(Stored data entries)
---------------
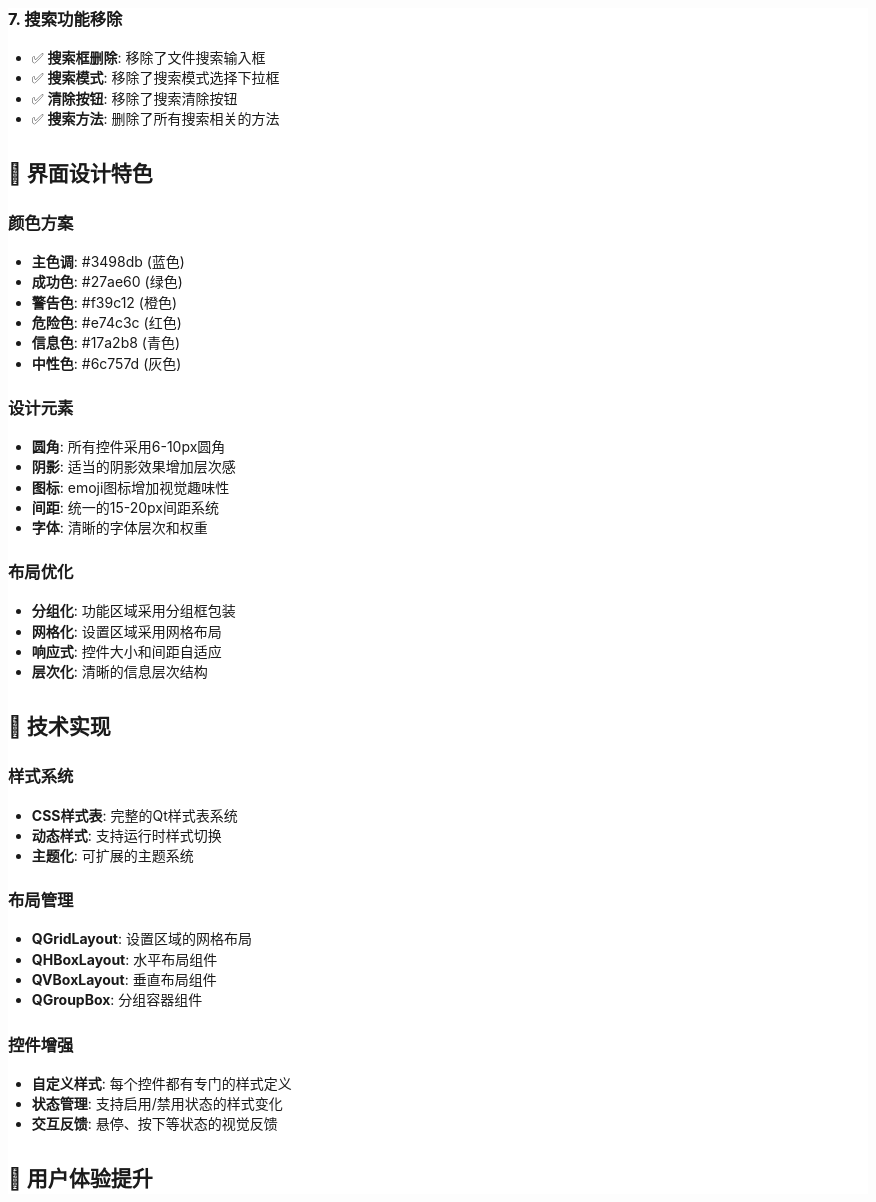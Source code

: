 ### 7. 搜索功能移除
- ✅ **搜索框删除**: 移除了文件搜索输入框
- ✅ **搜索模式**: 移除了搜索模式选择下拉框
- ✅ **清除按钮**: 移除了搜索清除按钮
- ✅ **搜索方法**: 删除了所有搜索相关的方法

## 🎨 界面设计特色

### 颜色方案
- **主色调**: #3498db (蓝色)
- **成功色**: #27ae60 (绿色)
- **警告色**: #f39c12 (橙色)
- **危险色**: #e74c3c (红色)
- **信息色**: #17a2b8 (青色)
- **中性色**: #6c757d (灰色)

### 设计元素
- **圆角**: 所有控件采用6-10px圆角
- **阴影**: 适当的阴影效果增加层次感
- **图标**: emoji图标增加视觉趣味性
- **间距**: 统一的15-20px间距系统
- **字体**: 清晰的字体层次和权重

### 布局优化
- **分组化**: 功能区域采用分组框包装
- **网格化**: 设置区域采用网格布局
- **响应式**: 控件大小和间距自适应
- **层次化**: 清晰的信息层次结构

## 🔧 技术实现

### 样式系统
- **CSS样式表**: 完整的Qt样式表系统
- **动态样式**: 支持运行时样式切换
- **主题化**: 可扩展的主题系统

### 布局管理
- **QGridLayout**: 设置区域的网格布局
- **QHBoxLayout**: 水平布局组件
- **QVBoxLayout**: 垂直布局组件
- **QGroupBox**: 分组容器组件

### 控件增强
- **自定义样式**: 每个控件都有专门的样式定义
- **状态管理**: 支持启用/禁用状态的样式变化
- **交互反馈**: 悬停、按下等状态的视觉反馈

## 📱 用户体验提升
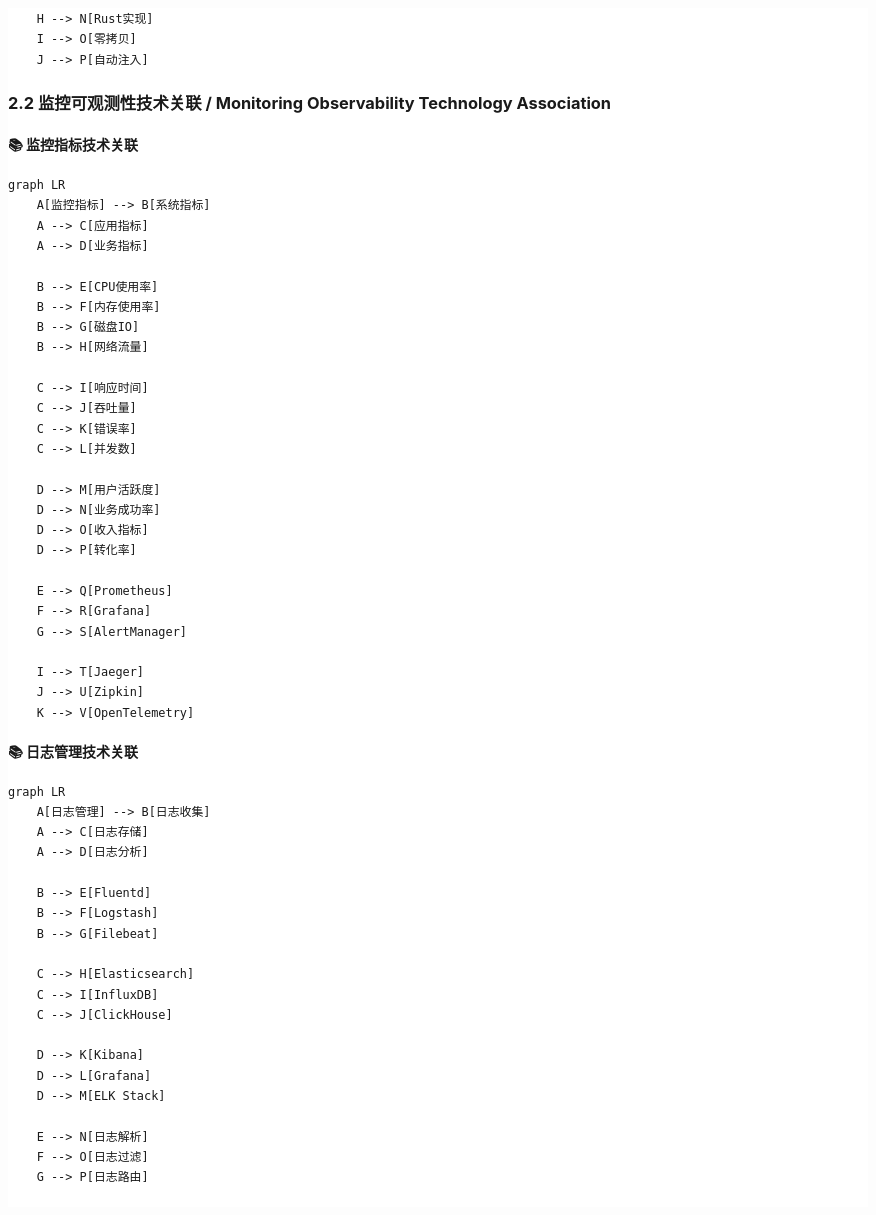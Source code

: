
 ```mermaid
    H --> N[Rust实现]
    I --> O[零拷贝]
    J --> P[自动注入]
```

### 2.2 监控可观测性技术关联 / Monitoring Observability Technology Association

#### 📚 监控指标技术关联

```mermaid
graph LR
    A[监控指标] --> B[系统指标]
    A --> C[应用指标]
    A --> D[业务指标]
    
    B --> E[CPU使用率]
    B --> F[内存使用率]
    B --> G[磁盘IO]
    B --> H[网络流量]
    
    C --> I[响应时间]
    C --> J[吞吐量]
    C --> K[错误率]
    C --> L[并发数]
    
    D --> M[用户活跃度]
    D --> N[业务成功率]
    D --> O[收入指标]
    D --> P[转化率]
    
    E --> Q[Prometheus]
    F --> R[Grafana]
    G --> S[AlertManager]
    
    I --> T[Jaeger]
    J --> U[Zipkin]
    K --> V[OpenTelemetry]
```

#### 📚 日志管理技术关联

```mermaid
graph LR
    A[日志管理] --> B[日志收集]
    A --> C[日志存储]
    A --> D[日志分析]
    
    B --> E[Fluentd]
    B --> F[Logstash]
    B --> G[Filebeat]
    
    C --> H[Elasticsearch]
    C --> I[InfluxDB]
    C --> J[ClickHouse]
    
    D --> K[Kibana]
    D --> L[Grafana]
    D --> M[ELK Stack]
    
    E --> N[日志解析]
    F --> O[日志过滤]
    G --> P[日志路由]
    
```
---------------
## PROBLEM TO WORK ON
Transcribe all records verbatim and omit each image.

## OUTPUT
Source code

: ### 7. 搜索功能移除
- ✅ **搜索框删除**: 移除了文件搜索输入框
- ✅ **搜索模式**: 移除了搜索模式选择下拉框
- ✅ **清除按钮**: 移除了搜索清除按钮
- ✅ **搜索方法**: 删除了所有搜索相关的方法

## 🎨 界面设计特色

### 颜色方案
- **主色调**: #3498db (蓝色)
- **成功色**: #27ae60 (绿色)
- **警告色**: #f39c12 (橙色)
- **危险色**: #e74c3c (红色)
- **信息色**: #17a2b8 (青色)
- **中性色**: #6c757d (灰色)

### 设计元素
- **圆角**: 所有控件采用6-10px圆角
- **阴影**: 适当的阴影效果增加层次感
- **图标**: emoji图标增加视觉趣味性
- **间距**: 统一的15-20px间距系统
- **字体**: 清晰的字体层次和权重

### 布局优化
- **分组化**: 功能区域采用分组框包装
- **网格化**: 设置区域采用网格布局
- **响应式**: 控件大小和间距自适应
- **层次化**: 清晰的信息层次结构

## 🔧 技术实现

### 样式系统
- **CSS样式表**: 完整的Qt样式表系统
- **动态样式**: 支持运行时样式切换
- **主题化**: 可扩展的主题系统

### 布局管理
- **QGridLayout**: 设置区域的网格布局
- **QHBoxLayout**: 水平布局组件
- **QVBoxLayout**: 垂直布局组件
- **QGroupBox**: 分组容器组件

### 控件增强
- **自定义样式**: 每个控件都有专门的样式定义
- **状态管理**: 支持启用/禁用状态的样式变化
- **交互反馈**: 悬停、按下等状态的视觉反馈

## 📱 用户体验提升
Source code

:
 ```mermaid
    H --> N[Rust实现]
    I --> O[零拷贝]
    J --> P[自动注入]
```

### 2.2 监控可观测性技术关联 / Monitoring Observability Technology Association

#### 📚 监控指标技术关联

```mermaid
graph LR
    A[监控指标] --> B[系统指标]
    A --> C[应用指标]
    A --> D[业务指标]
    
    B --> E[CPU使用率]
    B --> F[内存使用率]
    B --> G[磁盘IO]
    B --> H[网络流量]
    
    C --> I[响应时间]
    C --> J[吞吐量]
    C --> K[错误率]
    C --> L[并发数]
    
    D --> M[用户活跃度]
    D --> N[业务成功率]
    D --> O[收入指标]
    D --> P[转化率]
    
    E --> Q[Prometheus]
    F --> R[Grafana]
    G --> S[AlertManager]
    
    I --> T[Jaeger]
    J --> U[Zipkin]
    K --> V[OpenTelemetry]
```

#### 📚 日志管理技术关联

```mermaid
graph LR
    A[日志管理] --> B[日志收集]
    A --> C[日志存储]
    A --> D[日志分析]
    
    B --> E[Fluentd]
    B --> F[Logstash]
    B --> G[Filebeat]
    
    C --> H[Elasticsearch]
    C --> I[InfluxDB]
    C --> J[ClickHouse]
    
    D --> K[Kibana]
    D --> L[Grafana]
    D --> M[ELK Stack]
    
    E --> N[日志解析]
    F --> O[日志过滤]
    G --> P[日志路由]
    
```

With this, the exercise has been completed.